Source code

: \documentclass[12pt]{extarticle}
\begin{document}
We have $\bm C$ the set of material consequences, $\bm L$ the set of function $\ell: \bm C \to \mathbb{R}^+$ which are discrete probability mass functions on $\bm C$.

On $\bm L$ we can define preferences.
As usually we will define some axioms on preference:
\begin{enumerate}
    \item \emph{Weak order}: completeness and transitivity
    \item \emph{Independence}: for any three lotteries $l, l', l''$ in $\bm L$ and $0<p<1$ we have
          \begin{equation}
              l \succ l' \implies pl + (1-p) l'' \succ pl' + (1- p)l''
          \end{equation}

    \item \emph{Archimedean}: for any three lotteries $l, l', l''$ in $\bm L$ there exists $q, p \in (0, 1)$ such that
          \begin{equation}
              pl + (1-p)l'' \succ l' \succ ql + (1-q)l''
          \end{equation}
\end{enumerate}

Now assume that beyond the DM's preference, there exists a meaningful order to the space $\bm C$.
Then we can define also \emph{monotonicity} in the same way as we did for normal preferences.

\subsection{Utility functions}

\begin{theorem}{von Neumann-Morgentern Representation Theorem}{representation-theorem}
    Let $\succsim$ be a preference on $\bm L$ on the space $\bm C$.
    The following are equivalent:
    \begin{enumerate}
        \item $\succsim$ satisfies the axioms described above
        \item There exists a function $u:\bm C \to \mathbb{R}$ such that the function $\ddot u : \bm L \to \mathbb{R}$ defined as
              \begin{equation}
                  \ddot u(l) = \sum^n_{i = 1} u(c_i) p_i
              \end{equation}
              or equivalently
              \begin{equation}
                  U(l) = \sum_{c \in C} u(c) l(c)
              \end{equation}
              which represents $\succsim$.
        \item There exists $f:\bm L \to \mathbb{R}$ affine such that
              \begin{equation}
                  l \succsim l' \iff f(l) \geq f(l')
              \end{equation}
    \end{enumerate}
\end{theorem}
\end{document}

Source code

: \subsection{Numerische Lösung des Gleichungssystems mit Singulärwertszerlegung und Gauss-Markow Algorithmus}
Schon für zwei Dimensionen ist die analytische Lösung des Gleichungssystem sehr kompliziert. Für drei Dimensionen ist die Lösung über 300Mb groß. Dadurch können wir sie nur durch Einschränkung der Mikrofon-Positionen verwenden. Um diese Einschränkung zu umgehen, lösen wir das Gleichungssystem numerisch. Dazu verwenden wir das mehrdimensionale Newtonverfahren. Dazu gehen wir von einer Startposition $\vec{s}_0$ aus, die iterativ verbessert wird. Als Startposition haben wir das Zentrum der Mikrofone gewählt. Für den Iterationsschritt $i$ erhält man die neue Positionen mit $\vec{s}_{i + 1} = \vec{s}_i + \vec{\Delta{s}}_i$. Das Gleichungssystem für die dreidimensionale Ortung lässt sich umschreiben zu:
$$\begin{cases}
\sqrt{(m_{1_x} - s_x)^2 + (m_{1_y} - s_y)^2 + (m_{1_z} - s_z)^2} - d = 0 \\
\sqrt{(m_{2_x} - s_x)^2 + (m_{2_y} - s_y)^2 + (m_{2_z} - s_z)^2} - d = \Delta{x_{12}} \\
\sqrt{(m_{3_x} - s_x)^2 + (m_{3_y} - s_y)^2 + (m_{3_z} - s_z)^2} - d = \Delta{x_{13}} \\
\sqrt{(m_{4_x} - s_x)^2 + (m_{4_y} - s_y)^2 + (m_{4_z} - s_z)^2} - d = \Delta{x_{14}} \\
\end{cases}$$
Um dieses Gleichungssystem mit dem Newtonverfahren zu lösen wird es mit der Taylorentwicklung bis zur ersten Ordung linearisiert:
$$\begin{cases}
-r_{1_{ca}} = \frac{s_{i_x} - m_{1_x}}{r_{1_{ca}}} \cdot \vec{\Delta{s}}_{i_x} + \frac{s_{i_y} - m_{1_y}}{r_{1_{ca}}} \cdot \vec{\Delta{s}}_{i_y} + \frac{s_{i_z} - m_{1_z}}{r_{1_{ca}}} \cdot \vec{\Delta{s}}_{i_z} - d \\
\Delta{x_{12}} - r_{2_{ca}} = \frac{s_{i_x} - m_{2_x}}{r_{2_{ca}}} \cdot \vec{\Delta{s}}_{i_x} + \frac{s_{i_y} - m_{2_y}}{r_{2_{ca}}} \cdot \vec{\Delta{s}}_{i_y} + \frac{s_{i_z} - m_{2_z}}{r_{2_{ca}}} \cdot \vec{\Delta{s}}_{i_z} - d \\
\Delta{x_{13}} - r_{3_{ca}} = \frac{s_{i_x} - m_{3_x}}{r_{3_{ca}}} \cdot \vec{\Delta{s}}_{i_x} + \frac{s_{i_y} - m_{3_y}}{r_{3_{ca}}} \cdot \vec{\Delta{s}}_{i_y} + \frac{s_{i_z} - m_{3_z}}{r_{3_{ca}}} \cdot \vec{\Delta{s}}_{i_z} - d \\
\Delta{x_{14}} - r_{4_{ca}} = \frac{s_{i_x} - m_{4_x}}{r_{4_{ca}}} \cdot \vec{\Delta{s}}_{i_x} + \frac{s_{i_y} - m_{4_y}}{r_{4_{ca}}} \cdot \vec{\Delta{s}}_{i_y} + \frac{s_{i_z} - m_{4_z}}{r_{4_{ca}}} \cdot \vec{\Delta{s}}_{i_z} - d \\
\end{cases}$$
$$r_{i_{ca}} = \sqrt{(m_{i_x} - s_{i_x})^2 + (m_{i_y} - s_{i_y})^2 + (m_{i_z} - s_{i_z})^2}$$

■ ■ ■

How to complete this task |
In the records above, find the line with "1)$ such that"; write out exactly that line and each one after it, stopping after the line with "The following are".

Written solution |
    \item \emph{Archimedean}: for any three lotteries $l, l', l''$ in $\bm L$ there exists $q, p \in (0, 1)$ such that
          \begin{equation}
              pl + (1-p)l'' \succ l' \succ ql + (1-q)l''
          \end{equation}
\end{enumerate}

Now assume that beyond the DM's preference, there exists a meaningful order to the space $\bm C$.
Then we can define also \emph{monotonicity} in the same way as we did for normal preferences.

\subsection{Utility functions}

\begin{theorem}{von Neumann-Morgentern Representation Theorem}{representation-theorem}
    Let $\succsim$ be a preference on $\bm L$ on the space $\bm C$.
    The following are equivalent:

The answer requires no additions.